“冬の時代”が続く日本の病院
日本の病院経営は元々苦しかった。原因は、医療行為の対価として2年に一度厚生労働大臣が定める診療報酬が、巨額の財政赤字のため、低く抑えられていることだ。特に小泉政権時代(2001~2006年)、3度の改定で診療報酬が約6.9%引き下げられ、赤字病院が続出した。
倒産も増えており、昨年の医療機関(病院、診療所、歯科医院)の倒産(負債1000万円以上)は45件に上り、2010年以降では最多となった。日本病院会など3つの病院団体の発表によると、今年4~6月の3カ月間で全国の病院の66.6%が赤字に陥ったという。
不動産や人件費が高い都市部では、飲食代やホテルの宿泊料金は当然高くなる。ところが診療報酬は地域にかかわらず全国一律という硬直的な制度だ。都市部の病院は、普通にやっていたのでは採算がとれない。
このため患者1人に2、3分しかかけずに医者を猛烈に働かせたり、余分な検査をしたり、豪華な個室をつくって差額ベッド料金で稼いだり、儲からないわりに訴訟リスクの高い産婦人科や小児科を閉鎖したり、病院を中核として介護・福祉施設、検診センター、訪問看護ステーション、看護専門学校などの関連事業を展開し、そちらで儲けたりしている。
病院を乗っ取るヤクザの巧妙な手口
経営センスのある医者ならそうした工夫もできるが、そういう医者はむしろ少数である。多くの病院が、診療報酬改定やコロナ禍でにっちもさっちもいかなくなっており、それを嗅ぎつけたヤクザが近づいていく。
筆者はヤクザが病院を乗っ取るケースをいろいろ調べてみたが、典型的な手口は次のようなものだ。
経営コンサルタントを名乗って、資金繰りに行き詰まった病院に接近し、診療報酬担保で当座の金を融通する。理事長の信頼を得ると、配下の人間を事務長や事務員として送り込み、「銀行と交渉しやすい」「もっと経営を改善する必要がある」など、さまざまな理由をつけて「社員」にする。ここで言う「社員」とは従業員ではなく出資者のことだ。

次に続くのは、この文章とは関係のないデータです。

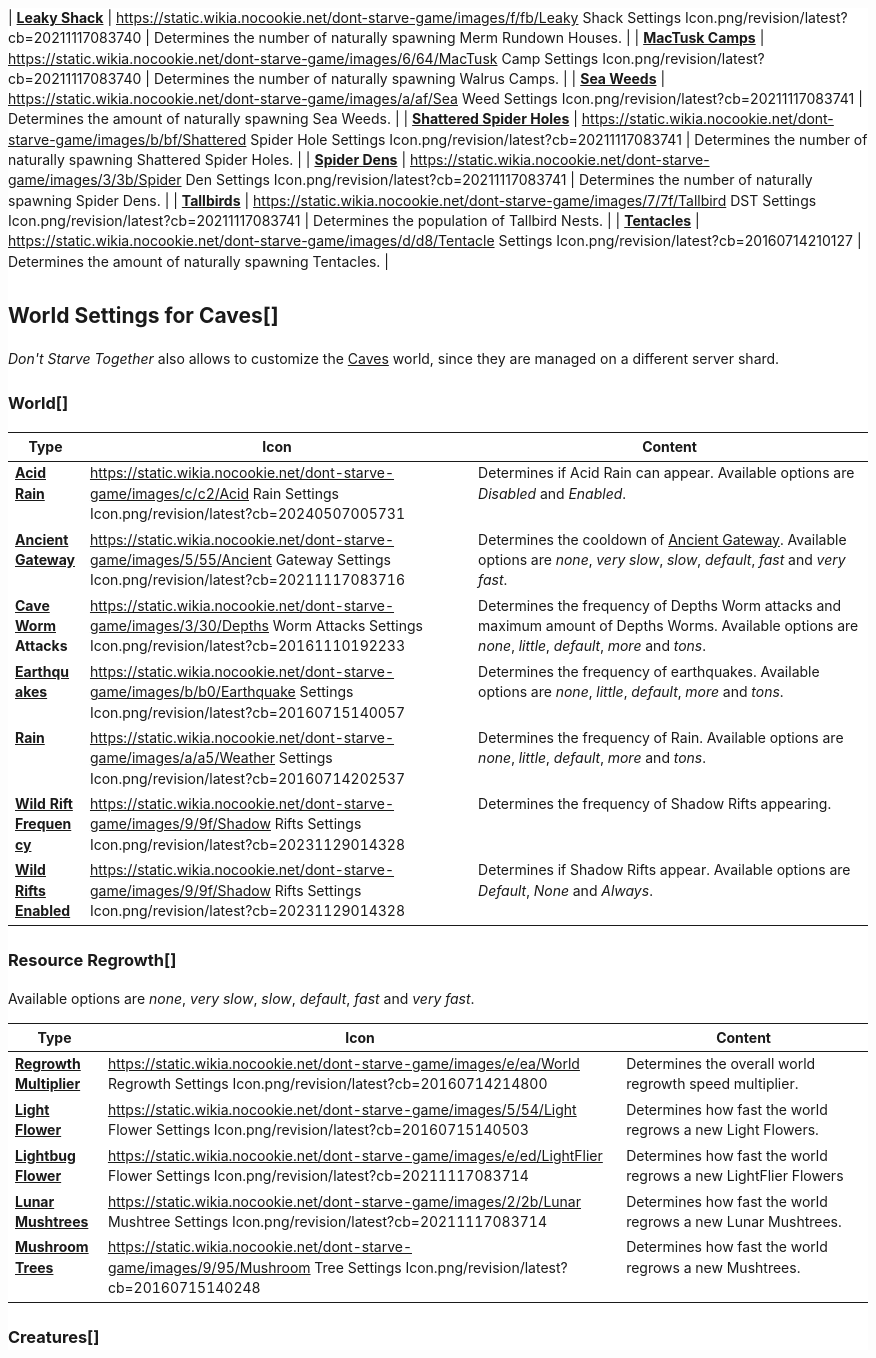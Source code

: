 | **[Leaky Shack](/wiki/Rundown_House "Rundown House")** | https://static.wikia.nocookie.net/dont-starve-game/images/f/fb/Leaky Shack Settings Icon.png/revision/latest?cb=20211117083740 | Determines the number of naturally spawning Merm Rundown Houses. |
| **[MacTusk Camps](/wiki/Walrus_Camp "Walrus Camp")** | https://static.wikia.nocookie.net/dont-starve-game/images/6/64/MacTusk Camp Settings Icon.png/revision/latest?cb=20211117083740 | Determines the number of naturally spawning Walrus Camps. |
| **[Sea Weeds](/wiki/Sea_Weed "Sea Weed")** | https://static.wikia.nocookie.net/dont-starve-game/images/a/af/Sea Weed Settings Icon.png/revision/latest?cb=20211117083741 | Determines the amount of naturally spawning Sea Weeds. |
| **[Shattered Spider Holes](/wiki/Shattered_Spider_Hole "Shattered Spider Hole")** | https://static.wikia.nocookie.net/dont-starve-game/images/b/bf/Shattered Spider Hole Settings Icon.png/revision/latest?cb=20211117083741 | Determines the number of naturally spawning Shattered Spider Holes. |
| **[Spider Dens](/wiki/Spider_Den "Spider Den")** | https://static.wikia.nocookie.net/dont-starve-game/images/3/3b/Spider Den Settings Icon.png/revision/latest?cb=20211117083741 | Determines the number of naturally spawning Spider Dens. |
| **[Tallbirds](/wiki/Tallbird "Tallbird")** | https://static.wikia.nocookie.net/dont-starve-game/images/7/7f/Tallbird DST Settings Icon.png/revision/latest?cb=20211117083741 | Determines the population of Tallbird Nests. |
| **[Tentacles](/wiki/Tentacle "Tentacle")** | https://static.wikia.nocookie.net/dont-starve-game/images/d/d8/Tentacle Settings Icon.png/revision/latest?cb=20160714210127 | Determines the amount of naturally spawning Tentacles. |

## World Settings for Caves[]

*Don't Starve Together* also allows to customize the [Caves](/wiki/Caves "Caves") world, since they are managed on a different server shard.

### World[]

| Type | Icon | Content |
| --- | --- | --- |
| **[Acid Rain](/wiki/Acid_Rain "Acid Rain")** | https://static.wikia.nocookie.net/dont-starve-game/images/c/c2/Acid Rain Settings Icon.png/revision/latest?cb=20240507005731 | Determines if Acid Rain can appear. Available options are *Disabled* and *Enabled*. |
| **[Ancient Gateway](/wiki/Ancient_Gateway "Ancient Gateway")** | https://static.wikia.nocookie.net/dont-starve-game/images/5/55/Ancient Gateway Settings Icon.png/revision/latest?cb=20211117083716 | Determines the cooldown of [Ancient Gateway](/wiki/Ancient_Gateway "Ancient Gateway"). Available options are *none*, *very slow*, *slow*, *default*, *fast* and *very fast*. |
| **[Cave Worm](/wiki/Depths_Worm "Depths Worm") Attacks** | https://static.wikia.nocookie.net/dont-starve-game/images/3/30/Depths Worm Attacks Settings Icon.png/revision/latest?cb=20161110192233 | Determines the frequency of Depths Worm attacks and maximum amount of Depths Worms. Available options are *none*, *little*, *default*, *more* and *tons*. |
| **[Earthquakes](/wiki/Earthquake "Earthquake")** | https://static.wikia.nocookie.net/dont-starve-game/images/b/b0/Earthquake Settings Icon.png/revision/latest?cb=20160715140057 | Determines the frequency of earthquakes. Available options are *none*, *little*, *default*, *more* and *tons*. |
| **[Rain](/wiki/Rain "Rain")** | https://static.wikia.nocookie.net/dont-starve-game/images/a/a5/Weather Settings Icon.png/revision/latest?cb=20160714202537 | Determines the frequency of Rain. Available options are *none*, *little*, *default*, *more* and *tons*. |
| **[Wild Rift Frequency](/wiki/Wild_Rift_Cycle#Shadow_Rifts "Wild Rift Cycle")** | https://static.wikia.nocookie.net/dont-starve-game/images/9/9f/Shadow Rifts Settings Icon.png/revision/latest?cb=20231129014328 | Determines the frequency of Shadow Rifts appearing. |
| **[Wild Rifts Enabled](/wiki/Wild_Rift_Cycle#Shadow_Rifts "Wild Rift Cycle")** | https://static.wikia.nocookie.net/dont-starve-game/images/9/9f/Shadow Rifts Settings Icon.png/revision/latest?cb=20231129014328 | Determines if Shadow Rifts appear. Available options are *Default*, *None* and *Always*. |

### Resource Regrowth[]

Available options are *none*, *very slow*, *slow*, *default*, *fast* and *very fast*.

| Type | Icon | Content |
| --- | --- | --- |
| **[Regrowth Multiplier](/wiki/Regrowth "Regrowth")** | https://static.wikia.nocookie.net/dont-starve-game/images/e/ea/World Regrowth Settings Icon.png/revision/latest?cb=20160714214800 | Determines the overall world regrowth speed multiplier. |
| **[Light Flower](/wiki/Light_Flower "Light Flower")** | https://static.wikia.nocookie.net/dont-starve-game/images/5/54/Light Flower Settings Icon.png/revision/latest?cb=20160715140503 | Determines how fast the world regrows a new Light Flowers. |
| **[Lightbug Flower](/wiki/Bulbous_Lightbug "Bulbous Lightbug")** | https://static.wikia.nocookie.net/dont-starve-game/images/e/ed/LightFlier Flower Settings Icon.png/revision/latest?cb=20211117083714 | Determines how fast the world regrows a new LightFlier Flowers |
| **[Lunar Mushtrees](/wiki/Lunar_Mushtree "Lunar Mushtree")** | https://static.wikia.nocookie.net/dont-starve-game/images/2/2b/Lunar Mushtree Settings Icon.png/revision/latest?cb=20211117083714 | Determines how fast the world regrows a new Lunar Mushtrees. |
| **[Mushroom Trees](/wiki/Mushtree "Mushtree")** | https://static.wikia.nocookie.net/dont-starve-game/images/9/95/Mushroom Tree Settings Icon.png/revision/latest?cb=20160715140248 | Determines how fast the world regrows a new Mushtrees. |

### Creatures[]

医療法人において、株式会社の株主総会に相当する最高決議機関は社員総会で、各社員は出資額とは関係なく(この点が株式会社と大きく異なる)1人1票の投票権を持つ。経営を任される理事は、社員総会によって任命され、任期は2年。ヤクザは、理事長にうまく取り入り、法律をよく分っていない理事長に「社員総会の議決権は出資額で決まるので、社員数を増やしても問題ない」などと嘘を言い、配下の人間を次々と社員にし、社員総会の過半数を握ると、経営権を奪う。形ばかりの新理事長には、あらかじめ確保してあった借金で首が回らなくなったような“不良医師”を据える。